Matching Corresponding Parts

The hardest part of many similarity questions is not the arithmetic but the matching. If side $a_1$ corresponds to $a_2$, then the same ordering must carry through every other comparison. This calculator helps by sorting side sets for SSS checks and by showing angle comparisons alongside ratio checks, so you can see whether the same scale factor really applies across the whole figure.

When Each Similarity Test Works

AA is the fastest route when angle information is available, because two equal angle pairs automatically force the third angle to match. SAS is more restrictive: the equal angle must be the included angle between the two proportional sides. SSS is strongest when all three side lengths are known. Seeing all three tests side by side makes it easier to choose the right theorem for a proof or a missing-measurement problem.
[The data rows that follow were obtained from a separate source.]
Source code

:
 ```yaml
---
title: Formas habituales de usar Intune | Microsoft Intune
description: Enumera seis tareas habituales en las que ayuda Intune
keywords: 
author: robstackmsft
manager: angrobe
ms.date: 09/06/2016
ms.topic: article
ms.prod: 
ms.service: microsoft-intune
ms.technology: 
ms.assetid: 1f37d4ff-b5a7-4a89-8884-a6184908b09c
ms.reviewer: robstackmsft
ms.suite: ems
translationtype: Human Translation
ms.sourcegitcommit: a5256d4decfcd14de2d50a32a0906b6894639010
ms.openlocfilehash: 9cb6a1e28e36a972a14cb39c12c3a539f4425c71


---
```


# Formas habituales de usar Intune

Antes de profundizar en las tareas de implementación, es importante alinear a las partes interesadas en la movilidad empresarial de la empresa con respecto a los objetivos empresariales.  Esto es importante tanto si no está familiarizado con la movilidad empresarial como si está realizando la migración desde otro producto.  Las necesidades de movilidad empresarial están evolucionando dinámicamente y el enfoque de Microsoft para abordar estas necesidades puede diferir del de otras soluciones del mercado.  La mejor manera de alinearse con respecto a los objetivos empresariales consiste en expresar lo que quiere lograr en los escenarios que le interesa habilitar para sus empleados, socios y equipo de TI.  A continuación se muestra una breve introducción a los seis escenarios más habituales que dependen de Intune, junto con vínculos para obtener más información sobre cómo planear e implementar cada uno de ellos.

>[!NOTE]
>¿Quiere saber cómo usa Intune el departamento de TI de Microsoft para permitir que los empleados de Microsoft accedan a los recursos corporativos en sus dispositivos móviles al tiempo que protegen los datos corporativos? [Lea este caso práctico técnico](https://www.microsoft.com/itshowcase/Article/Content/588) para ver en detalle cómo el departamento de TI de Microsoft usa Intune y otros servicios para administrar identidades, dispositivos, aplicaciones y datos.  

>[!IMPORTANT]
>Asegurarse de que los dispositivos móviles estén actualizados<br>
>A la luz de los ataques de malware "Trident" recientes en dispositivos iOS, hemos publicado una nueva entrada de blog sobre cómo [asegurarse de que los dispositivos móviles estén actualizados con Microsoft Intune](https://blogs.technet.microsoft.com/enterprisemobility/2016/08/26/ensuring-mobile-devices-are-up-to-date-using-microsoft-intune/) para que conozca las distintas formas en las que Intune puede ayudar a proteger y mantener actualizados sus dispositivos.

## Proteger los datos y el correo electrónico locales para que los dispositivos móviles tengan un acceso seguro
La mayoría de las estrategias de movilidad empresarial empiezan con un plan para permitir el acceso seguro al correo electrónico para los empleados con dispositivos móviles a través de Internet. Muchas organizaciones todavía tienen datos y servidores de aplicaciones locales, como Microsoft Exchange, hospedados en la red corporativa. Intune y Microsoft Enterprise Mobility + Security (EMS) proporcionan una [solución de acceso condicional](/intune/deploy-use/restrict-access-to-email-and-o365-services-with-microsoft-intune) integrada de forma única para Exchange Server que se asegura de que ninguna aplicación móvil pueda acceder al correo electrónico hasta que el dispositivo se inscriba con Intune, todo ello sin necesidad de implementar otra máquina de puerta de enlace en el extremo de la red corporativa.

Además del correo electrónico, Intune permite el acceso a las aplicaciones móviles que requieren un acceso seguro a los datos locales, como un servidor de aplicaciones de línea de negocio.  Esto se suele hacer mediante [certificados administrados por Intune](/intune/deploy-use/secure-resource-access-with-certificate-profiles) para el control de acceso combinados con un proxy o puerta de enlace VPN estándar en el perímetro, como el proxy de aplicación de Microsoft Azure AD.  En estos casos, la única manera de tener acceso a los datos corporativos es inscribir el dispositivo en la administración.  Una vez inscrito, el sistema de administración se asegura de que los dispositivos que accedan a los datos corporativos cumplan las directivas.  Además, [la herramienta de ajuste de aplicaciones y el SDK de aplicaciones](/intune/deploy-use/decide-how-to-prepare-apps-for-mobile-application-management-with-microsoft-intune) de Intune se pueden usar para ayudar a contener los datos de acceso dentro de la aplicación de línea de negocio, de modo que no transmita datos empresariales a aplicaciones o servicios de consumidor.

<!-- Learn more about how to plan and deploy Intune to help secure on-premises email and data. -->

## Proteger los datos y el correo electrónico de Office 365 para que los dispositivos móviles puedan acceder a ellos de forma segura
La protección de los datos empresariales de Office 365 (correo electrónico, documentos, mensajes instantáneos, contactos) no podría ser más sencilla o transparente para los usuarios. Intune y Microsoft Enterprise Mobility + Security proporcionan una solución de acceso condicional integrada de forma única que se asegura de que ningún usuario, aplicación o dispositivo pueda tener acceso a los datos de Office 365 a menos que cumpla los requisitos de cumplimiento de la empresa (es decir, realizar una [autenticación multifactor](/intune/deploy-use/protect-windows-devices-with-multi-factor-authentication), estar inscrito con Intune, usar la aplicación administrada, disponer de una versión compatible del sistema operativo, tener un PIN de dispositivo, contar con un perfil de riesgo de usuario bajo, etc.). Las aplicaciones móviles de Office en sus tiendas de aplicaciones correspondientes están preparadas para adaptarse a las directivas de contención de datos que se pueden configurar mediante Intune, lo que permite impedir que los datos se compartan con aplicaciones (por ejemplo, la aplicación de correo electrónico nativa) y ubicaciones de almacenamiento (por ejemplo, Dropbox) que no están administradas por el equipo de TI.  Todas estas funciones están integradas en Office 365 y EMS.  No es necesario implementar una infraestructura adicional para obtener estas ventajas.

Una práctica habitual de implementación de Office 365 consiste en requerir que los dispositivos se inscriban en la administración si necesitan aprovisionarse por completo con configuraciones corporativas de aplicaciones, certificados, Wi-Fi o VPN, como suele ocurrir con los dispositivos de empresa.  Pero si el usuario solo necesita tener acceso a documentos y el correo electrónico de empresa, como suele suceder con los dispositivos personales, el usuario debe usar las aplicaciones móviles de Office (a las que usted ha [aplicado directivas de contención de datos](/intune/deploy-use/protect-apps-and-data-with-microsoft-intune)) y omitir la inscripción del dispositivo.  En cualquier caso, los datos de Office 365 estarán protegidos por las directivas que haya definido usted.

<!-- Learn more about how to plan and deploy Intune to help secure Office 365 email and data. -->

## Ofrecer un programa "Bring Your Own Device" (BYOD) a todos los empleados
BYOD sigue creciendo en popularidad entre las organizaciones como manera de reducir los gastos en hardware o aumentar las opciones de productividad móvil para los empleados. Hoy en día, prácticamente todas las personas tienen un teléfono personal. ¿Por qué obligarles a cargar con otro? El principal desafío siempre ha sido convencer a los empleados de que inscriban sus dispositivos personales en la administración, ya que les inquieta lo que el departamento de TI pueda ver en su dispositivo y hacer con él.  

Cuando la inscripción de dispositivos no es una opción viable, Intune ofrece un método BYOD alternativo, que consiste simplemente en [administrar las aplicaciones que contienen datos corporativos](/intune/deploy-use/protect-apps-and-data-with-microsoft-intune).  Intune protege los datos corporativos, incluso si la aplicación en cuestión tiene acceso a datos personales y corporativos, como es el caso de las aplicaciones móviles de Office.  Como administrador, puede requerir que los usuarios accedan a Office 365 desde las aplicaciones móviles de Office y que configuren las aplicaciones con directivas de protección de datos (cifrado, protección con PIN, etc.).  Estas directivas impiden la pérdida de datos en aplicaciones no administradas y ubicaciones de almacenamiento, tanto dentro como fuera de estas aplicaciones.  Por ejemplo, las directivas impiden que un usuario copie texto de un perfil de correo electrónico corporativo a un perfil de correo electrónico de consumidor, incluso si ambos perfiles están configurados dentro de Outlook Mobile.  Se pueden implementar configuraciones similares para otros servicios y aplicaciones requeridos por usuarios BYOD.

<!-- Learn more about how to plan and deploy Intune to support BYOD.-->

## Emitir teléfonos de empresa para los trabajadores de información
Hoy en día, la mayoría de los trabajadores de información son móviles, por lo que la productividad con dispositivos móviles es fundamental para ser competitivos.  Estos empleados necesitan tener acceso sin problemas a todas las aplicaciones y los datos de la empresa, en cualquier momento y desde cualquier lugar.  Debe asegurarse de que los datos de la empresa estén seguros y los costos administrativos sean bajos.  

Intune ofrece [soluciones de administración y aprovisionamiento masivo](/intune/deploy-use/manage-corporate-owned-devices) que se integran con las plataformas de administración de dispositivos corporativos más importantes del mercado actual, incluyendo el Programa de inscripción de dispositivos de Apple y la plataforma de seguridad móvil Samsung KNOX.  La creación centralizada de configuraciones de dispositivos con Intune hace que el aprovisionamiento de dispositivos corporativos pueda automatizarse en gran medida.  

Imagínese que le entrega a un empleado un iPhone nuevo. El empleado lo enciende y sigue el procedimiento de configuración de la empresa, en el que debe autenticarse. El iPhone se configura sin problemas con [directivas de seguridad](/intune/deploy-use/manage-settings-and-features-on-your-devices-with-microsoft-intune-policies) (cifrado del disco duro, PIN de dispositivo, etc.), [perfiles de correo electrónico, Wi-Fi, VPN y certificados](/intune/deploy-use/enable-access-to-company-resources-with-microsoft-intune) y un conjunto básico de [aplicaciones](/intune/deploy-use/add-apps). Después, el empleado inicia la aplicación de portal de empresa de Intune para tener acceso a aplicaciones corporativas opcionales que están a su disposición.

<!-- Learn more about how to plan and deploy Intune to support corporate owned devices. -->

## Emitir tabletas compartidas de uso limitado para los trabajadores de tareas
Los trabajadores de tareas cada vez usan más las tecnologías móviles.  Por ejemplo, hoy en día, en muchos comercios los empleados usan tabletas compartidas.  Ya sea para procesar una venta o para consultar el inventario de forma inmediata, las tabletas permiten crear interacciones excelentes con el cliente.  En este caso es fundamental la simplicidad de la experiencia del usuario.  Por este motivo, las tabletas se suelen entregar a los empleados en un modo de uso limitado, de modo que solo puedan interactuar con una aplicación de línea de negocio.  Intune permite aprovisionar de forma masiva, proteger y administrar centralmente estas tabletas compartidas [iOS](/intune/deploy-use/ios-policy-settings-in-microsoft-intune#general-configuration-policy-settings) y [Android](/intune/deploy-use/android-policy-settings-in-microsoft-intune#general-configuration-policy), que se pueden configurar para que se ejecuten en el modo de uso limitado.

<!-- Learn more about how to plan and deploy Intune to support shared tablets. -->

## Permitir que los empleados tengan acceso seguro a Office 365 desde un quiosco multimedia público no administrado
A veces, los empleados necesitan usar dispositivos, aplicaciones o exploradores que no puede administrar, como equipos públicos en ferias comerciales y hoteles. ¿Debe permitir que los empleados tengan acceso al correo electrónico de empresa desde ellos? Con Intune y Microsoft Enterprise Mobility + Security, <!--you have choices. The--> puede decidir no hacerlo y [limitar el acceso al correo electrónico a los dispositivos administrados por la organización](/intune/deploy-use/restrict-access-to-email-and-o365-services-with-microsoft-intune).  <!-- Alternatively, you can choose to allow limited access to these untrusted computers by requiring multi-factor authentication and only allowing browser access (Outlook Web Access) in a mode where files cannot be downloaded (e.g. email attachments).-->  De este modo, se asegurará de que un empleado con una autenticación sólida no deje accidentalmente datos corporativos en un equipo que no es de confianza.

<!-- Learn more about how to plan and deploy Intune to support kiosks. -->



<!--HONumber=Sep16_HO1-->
Using Similarity to Find Unknown Lengths

Once triangles are confirmed similar, proportional reasoning becomes much easier. A scale factor lets you move from a model drawing to a full-size structure, from a shadow measurement to a building height, or from a reduced map to real distance. The output here is useful not just for saying yes or no to similarity, but for spotting the multiplier you need for the next step of the problem.

Sources & Methodology

Last updated:

Frequently Asked Questions

  • Similar triangles have the same shape (equal angles, proportional sides) but can differ in size. Congruent triangles are both the same shape and the same size — a special case of similarity where the scale factor is 1.